How Tokopedia sharpen its Data Team’s skills in Data Analysis using R

Published in

Tokopedia Data

5 min readDec 19, 2018

Growth Mindset is one of the DNAs that must be owned by Nakama (a nickname for Tokopedia’s employees). Meaning, a Nakama must always have a developing mind and is always open to learn new knowledge. With that in mind, Tokopedia’s Data Team held a training and sharing session which aims to provide a place for Nakamas to exchange ideas and knowledge. This activity was held on 10th and 11th December 2018, and the topic was related to one of the most used tools utilised by Data team, which is R Programming Language.

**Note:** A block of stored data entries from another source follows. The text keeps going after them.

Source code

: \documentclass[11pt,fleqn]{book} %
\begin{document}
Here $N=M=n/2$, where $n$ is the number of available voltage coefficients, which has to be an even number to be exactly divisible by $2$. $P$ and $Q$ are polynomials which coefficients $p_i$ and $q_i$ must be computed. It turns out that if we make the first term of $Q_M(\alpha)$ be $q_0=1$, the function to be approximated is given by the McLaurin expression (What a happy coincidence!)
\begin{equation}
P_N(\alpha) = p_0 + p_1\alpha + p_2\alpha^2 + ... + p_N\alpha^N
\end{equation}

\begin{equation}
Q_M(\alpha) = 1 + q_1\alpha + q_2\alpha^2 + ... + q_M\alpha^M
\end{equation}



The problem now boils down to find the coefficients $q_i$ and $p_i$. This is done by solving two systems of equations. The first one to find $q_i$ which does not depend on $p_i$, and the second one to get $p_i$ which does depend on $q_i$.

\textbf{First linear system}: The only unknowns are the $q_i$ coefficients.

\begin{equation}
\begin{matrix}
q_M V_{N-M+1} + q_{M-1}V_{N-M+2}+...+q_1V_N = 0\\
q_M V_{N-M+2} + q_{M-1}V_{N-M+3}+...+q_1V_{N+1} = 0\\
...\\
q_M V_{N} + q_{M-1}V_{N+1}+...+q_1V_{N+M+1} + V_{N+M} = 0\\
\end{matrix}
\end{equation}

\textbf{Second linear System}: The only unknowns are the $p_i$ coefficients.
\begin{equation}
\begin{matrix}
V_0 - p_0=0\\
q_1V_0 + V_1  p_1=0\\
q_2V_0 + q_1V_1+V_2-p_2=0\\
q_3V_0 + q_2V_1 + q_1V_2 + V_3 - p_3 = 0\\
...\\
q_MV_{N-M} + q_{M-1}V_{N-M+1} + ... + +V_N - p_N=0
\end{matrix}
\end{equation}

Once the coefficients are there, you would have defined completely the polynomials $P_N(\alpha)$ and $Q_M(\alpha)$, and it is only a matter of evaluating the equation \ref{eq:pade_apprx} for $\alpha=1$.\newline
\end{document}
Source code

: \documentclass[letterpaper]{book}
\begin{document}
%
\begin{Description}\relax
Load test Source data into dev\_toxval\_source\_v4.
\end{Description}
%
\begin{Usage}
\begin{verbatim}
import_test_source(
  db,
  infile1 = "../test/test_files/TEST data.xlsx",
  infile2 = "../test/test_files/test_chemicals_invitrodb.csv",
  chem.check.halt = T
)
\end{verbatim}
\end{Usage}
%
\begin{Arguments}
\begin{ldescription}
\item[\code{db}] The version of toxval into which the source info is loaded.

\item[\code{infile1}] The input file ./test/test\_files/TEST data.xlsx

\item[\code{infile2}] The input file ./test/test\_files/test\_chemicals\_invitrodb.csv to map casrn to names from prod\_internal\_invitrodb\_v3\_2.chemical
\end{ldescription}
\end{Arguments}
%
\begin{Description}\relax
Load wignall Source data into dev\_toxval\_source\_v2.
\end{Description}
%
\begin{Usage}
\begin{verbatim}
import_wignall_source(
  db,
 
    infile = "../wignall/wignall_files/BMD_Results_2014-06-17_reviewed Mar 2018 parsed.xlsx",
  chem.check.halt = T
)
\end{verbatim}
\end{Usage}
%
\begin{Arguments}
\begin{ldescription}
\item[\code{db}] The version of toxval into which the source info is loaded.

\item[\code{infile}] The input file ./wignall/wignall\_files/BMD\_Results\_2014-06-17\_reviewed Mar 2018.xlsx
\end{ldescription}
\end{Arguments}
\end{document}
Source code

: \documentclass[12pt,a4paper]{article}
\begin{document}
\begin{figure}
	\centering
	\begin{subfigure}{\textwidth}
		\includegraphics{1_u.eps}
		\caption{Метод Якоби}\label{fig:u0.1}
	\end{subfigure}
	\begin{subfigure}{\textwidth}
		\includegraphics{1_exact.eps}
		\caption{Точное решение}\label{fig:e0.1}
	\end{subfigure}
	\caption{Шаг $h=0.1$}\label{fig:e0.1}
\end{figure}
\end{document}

*Participants of R Training doing R Challenge*

Data team participated in this training and sharing session by registering themselves. The training was limited to 10 people in order to have a more intensive session. Speakers of this training and sharing session were four Nakamas whom have more experience and deeper knowledge about R. It began with a pre-test related to R on the first day in order to measure Nakamas’ knowledge about R before training.

This training and sharing session was divided into 6 modules delivered in two days.

1. First module: Introduction to R

In this module, we were taught about an introductory and the creator of R, also the advantages and disadvantages of R compared to other data processing tools. In this case, R was compared to Python programming language. The session also explained about R studio features, such as R console, R code editor, environment, history, connection plot, package, help, and view. This aimed to make participants familiar with R features before continuing to data processing.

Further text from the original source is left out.